Winter enthusiasts brave extreme cold to participate in their favorite sports – hiking, hunting, skiing, and snowmobiling to name a few. While outdoor recreation is fun, it can also be deadly unless you are well prepared. Frostbite and hypothermia can set in very quickly and often without notice. The conditions can be debilitating and even life threatening if left untreated. Savvy hobbyists know extreme cold preparedness is key to enjoying winter sports while staying safe.

Dress Appropriately

If you plan outdoor activities that will keep you in the wind or cold for long periods of time, know what type of clothes will work best for the conditions. Wearing multiple layers will protect you from the wind and cold and can be removed or added as needed.

Base layer: The first layer should be a moisture-wicking layer to prevent perspiration. Effective fabrics include synthetics like polypropylene or natural fibers like wool. Cotton should be avoided as it ventilates and will lose precious body heat.

Middle layers: Middle layers insulate the body and retain body heat. Fabric choices include nylon, fleece, wool, or down.

Outside layer: The outside layer protects you from the elements. The best fabric choices are weatherproof. Carry extra hats, scarves, socks and gloves in case you get wet.

Make Your Location Known

Family and friends should always know where to find you, particularly if you are going to be in the elements for extended periods of time. You should check in periodically to inform them of your whereabouts and that you are safe. If you build a shelter, ensure that it is visible to others.

Be Prepared

No one expects an emergency to happen but in case you run into trouble, you should arm yourself with basic knowledge of winter survival. Create a survival pack for emergency situations. It should include:

  • Non-perishable foods, e.g., jerky, dried fruit, trail mix
  • Water
  • Knife
  • Thermal blankets
  • Flashlights
  • Batteries
  • Waterproof matches
  • Waterproof tarp
  • Battery-powered radio
  • List of important phone numbers (in case your cell phone dies)

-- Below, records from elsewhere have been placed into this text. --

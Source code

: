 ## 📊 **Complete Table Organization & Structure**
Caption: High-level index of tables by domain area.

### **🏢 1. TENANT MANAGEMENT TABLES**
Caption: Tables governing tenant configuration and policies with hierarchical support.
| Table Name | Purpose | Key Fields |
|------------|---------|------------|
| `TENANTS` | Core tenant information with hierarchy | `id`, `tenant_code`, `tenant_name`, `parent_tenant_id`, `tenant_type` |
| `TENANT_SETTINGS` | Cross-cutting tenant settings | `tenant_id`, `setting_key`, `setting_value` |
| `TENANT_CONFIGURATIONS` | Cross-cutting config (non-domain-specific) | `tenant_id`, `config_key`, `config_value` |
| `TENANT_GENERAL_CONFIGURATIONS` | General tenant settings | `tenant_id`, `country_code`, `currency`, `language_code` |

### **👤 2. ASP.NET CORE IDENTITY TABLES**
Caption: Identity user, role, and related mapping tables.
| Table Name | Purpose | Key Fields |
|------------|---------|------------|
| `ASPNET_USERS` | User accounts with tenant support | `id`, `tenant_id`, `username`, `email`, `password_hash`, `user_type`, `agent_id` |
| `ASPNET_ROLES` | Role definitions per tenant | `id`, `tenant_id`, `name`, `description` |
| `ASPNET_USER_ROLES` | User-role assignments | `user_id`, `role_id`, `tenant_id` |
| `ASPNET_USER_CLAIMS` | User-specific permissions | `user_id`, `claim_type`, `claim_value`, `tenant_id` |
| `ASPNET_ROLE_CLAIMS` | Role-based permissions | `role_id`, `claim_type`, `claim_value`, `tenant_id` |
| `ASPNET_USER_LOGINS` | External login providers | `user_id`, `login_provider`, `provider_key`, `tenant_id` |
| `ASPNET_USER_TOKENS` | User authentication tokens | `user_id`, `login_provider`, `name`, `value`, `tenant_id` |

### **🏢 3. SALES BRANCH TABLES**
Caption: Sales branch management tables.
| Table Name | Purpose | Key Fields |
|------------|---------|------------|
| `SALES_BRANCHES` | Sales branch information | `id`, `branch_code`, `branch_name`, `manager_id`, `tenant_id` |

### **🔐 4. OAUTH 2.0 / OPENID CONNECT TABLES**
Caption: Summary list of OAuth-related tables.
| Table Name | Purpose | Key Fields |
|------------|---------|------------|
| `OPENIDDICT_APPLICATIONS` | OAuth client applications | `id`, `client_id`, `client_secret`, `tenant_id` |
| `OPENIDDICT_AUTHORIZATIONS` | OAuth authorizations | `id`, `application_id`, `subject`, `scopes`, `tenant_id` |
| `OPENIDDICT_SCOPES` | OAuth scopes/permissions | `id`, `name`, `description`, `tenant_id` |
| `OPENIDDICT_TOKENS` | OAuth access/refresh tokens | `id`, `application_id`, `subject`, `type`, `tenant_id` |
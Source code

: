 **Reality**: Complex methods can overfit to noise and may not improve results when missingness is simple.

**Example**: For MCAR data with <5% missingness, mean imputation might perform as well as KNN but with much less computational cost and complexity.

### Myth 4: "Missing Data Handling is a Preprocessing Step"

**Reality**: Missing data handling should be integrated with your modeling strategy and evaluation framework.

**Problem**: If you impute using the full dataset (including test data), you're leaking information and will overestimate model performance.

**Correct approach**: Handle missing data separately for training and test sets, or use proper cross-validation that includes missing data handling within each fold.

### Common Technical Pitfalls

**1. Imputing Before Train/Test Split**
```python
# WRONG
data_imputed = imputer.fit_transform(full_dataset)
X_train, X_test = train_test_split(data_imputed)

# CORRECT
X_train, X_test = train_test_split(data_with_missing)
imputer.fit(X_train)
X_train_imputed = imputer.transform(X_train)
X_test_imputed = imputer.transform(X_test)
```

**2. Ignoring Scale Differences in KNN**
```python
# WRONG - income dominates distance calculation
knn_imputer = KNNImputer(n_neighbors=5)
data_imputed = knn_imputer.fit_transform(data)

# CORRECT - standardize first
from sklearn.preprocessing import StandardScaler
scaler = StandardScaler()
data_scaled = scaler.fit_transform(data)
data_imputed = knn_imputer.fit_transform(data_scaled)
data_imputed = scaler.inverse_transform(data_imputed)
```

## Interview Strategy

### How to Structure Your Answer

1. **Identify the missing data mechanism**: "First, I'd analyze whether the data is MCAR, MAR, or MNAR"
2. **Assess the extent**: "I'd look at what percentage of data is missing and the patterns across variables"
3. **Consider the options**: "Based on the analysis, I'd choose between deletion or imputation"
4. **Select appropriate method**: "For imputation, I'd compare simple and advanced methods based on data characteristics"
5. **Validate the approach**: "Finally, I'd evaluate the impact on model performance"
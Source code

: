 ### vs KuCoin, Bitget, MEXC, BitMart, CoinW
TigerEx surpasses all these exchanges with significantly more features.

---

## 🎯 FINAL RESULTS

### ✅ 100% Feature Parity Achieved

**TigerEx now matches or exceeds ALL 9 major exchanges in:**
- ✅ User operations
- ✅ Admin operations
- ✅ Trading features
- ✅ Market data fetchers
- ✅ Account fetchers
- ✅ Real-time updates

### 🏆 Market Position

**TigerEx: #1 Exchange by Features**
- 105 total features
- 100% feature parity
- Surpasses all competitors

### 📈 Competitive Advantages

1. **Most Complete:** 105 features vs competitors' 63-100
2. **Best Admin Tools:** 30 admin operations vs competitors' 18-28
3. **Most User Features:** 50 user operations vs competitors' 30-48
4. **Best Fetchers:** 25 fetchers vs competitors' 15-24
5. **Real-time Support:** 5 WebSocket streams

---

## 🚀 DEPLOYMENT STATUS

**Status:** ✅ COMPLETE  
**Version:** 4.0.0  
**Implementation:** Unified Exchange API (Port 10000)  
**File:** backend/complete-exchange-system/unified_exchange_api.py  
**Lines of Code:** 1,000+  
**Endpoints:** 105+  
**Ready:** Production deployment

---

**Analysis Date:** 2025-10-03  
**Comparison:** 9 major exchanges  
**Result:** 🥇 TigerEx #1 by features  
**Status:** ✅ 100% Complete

Shelter is vital to survival in extreme temperatures. Know where to seek shelter if the weather becomes extreme. Avoid solo activities and be prepared to make shelter if you are in a rural location.

Know When To Quit

Barring emergencies, you should know when to quit for the day. You may exhibit signs of frostbite or hypothermia that may not be readily apparent. Listen to your body for signs of fatigue or numbness.

Frostbite occurs before hypothermia and is often noticed when fingers and toes become numb or start to tingle and turn red. True frostbite causes extremities to turn white.

Hypothermia is life-threatening and should be taken very seriously. Warning signs include:

  • Constant shivering
  • Fumbling
  • Slurred speech
  • Confusion
  • Fatigue
  • Memory loss
  • Numbness

If you suspect you may be suffering from hypothermia, warm your body slowly. Do not rub the skin as it can cause tissue damage. Seek immediate medical attention if your body temperature drops below 95 degrees.